(Collected data)
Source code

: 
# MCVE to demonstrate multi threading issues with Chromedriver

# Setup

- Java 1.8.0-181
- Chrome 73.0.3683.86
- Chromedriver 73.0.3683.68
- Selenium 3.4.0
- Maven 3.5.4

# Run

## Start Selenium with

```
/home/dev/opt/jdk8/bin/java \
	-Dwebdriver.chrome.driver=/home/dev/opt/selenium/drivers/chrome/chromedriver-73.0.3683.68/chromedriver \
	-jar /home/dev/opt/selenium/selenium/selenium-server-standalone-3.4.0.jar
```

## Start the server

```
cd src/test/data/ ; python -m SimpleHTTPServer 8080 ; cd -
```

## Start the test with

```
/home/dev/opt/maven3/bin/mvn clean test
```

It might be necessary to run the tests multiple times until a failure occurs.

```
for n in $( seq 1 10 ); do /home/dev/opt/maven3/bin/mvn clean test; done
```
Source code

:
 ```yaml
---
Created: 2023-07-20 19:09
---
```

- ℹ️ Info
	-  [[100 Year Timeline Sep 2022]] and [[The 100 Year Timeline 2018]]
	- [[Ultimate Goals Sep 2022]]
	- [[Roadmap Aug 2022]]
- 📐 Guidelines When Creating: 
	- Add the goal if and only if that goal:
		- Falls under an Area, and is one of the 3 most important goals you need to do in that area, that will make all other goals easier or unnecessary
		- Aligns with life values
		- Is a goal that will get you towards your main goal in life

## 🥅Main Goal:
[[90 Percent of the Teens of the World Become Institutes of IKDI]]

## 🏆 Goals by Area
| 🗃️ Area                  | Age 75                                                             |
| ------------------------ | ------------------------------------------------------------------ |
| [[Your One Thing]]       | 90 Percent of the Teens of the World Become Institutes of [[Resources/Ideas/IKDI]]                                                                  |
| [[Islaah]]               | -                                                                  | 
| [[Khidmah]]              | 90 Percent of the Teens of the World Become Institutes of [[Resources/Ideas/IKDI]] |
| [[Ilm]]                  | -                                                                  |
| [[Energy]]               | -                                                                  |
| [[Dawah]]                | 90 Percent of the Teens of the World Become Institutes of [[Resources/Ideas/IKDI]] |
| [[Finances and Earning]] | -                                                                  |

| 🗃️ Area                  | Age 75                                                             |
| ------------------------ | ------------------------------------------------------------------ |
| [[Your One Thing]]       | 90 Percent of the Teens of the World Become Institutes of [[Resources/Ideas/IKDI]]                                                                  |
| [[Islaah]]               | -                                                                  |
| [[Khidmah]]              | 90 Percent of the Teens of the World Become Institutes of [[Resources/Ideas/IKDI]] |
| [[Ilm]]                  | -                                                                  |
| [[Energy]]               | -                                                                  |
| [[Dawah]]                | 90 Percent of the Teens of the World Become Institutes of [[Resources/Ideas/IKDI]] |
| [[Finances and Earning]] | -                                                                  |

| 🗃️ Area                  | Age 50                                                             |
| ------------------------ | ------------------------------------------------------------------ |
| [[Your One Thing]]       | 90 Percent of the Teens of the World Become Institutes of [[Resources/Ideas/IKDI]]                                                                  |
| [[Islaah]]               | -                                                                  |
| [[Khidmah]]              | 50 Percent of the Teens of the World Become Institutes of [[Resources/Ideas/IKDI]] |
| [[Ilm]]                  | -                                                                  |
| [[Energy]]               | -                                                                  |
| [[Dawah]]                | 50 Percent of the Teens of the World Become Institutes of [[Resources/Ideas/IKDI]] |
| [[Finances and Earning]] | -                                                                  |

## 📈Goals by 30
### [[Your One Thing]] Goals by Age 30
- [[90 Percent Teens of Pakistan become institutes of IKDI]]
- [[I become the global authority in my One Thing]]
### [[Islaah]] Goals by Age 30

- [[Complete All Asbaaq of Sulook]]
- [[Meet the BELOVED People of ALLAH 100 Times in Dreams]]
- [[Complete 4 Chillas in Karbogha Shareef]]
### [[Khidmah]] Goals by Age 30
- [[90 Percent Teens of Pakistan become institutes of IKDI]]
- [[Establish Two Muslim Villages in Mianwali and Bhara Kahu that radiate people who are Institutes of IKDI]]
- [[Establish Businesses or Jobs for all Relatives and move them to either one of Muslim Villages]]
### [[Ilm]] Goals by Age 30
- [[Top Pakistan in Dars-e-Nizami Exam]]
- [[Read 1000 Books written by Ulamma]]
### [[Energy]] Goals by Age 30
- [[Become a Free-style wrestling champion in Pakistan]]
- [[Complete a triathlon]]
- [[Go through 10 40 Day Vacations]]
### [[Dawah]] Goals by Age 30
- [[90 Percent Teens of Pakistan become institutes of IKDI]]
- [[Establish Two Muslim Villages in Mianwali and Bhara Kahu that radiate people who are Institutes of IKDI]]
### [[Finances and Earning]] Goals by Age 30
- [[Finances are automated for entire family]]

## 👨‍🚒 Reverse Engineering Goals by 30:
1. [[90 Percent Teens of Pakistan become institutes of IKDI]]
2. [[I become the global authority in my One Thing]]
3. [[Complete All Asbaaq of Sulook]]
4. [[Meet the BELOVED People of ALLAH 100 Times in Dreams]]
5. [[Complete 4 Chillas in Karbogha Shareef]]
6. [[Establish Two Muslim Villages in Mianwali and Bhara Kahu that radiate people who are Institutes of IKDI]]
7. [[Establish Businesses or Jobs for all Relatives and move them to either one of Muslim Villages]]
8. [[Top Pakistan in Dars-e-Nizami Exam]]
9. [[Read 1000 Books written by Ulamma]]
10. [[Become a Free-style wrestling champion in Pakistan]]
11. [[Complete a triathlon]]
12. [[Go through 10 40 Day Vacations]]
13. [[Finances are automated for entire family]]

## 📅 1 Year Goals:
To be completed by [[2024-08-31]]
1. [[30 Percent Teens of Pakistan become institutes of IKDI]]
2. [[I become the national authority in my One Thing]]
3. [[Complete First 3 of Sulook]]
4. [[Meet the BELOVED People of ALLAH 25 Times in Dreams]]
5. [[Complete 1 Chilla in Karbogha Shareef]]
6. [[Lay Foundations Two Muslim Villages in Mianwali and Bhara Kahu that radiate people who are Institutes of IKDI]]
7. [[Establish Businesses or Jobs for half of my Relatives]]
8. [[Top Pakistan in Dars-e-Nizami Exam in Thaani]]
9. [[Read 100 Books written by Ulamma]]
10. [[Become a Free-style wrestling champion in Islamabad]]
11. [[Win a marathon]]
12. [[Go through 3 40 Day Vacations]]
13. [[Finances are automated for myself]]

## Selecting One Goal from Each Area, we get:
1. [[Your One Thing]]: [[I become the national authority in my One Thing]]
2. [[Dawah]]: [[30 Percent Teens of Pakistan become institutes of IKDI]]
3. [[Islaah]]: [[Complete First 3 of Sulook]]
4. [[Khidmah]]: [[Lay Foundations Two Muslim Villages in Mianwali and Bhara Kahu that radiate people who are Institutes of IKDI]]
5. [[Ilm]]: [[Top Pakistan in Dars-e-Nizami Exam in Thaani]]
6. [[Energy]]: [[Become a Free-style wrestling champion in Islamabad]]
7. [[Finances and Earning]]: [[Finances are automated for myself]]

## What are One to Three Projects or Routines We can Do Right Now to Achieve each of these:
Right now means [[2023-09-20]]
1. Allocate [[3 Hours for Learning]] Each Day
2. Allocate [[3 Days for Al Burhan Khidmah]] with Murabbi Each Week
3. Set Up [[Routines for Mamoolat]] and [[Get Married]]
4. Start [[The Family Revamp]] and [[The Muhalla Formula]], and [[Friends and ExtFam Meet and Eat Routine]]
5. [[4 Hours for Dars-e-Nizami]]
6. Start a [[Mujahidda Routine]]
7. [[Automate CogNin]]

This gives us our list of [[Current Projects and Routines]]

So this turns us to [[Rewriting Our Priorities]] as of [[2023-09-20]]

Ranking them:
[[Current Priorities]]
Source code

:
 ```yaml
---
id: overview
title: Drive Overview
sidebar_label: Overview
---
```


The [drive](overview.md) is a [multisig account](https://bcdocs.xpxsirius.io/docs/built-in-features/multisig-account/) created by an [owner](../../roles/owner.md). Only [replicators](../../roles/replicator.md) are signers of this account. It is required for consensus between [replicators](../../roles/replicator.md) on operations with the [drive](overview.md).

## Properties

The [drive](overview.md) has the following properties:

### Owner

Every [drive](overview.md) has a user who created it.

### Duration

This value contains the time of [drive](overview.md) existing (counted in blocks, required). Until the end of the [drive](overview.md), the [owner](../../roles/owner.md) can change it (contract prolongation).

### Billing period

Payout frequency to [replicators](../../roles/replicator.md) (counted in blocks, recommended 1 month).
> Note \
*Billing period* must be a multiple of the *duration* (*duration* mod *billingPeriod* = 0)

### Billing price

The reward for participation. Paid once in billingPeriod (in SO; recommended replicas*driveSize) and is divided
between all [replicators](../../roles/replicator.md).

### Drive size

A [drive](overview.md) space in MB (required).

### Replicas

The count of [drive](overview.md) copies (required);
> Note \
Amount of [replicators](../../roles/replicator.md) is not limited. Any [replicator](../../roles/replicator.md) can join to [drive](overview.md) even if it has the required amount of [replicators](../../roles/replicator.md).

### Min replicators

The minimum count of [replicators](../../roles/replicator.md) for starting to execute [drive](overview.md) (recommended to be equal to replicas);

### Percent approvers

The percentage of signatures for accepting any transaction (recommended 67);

◆ TASK DETAILS ◆
Wherever the string "required" appears in the records above, copy the line it sits in.

◆ SOLUTION TO THE PROBLEM ◆
The [drive](overview.md) is a [multisig account](https://bcdocs.xpxsirius.io/docs/built-in-features/multisig-account/) created by an [owner](../../roles/owner.md). Only [replicators](../../roles/replicator.md) are signers of this account. It is required for consensus between [replicators](../../roles/replicator.md) on operations with the [drive](overview.md).
This value contains the time of [drive](overview.md) existing (counted in blocks, required). Until the end of the [drive](overview.md), the [owner](../../roles/owner.md) can change it (contract prolongation).
A [drive](overview.md) space in MB (required).
The count of [drive](overview.md) copies (required);
Amount of [replicators](../../roles/replicator.md) is not limited. Any [replicator](../../roles/replicator.md) can join to [drive](overview.md) even if it has the required amount of [replicators](../../roles/replicator.md).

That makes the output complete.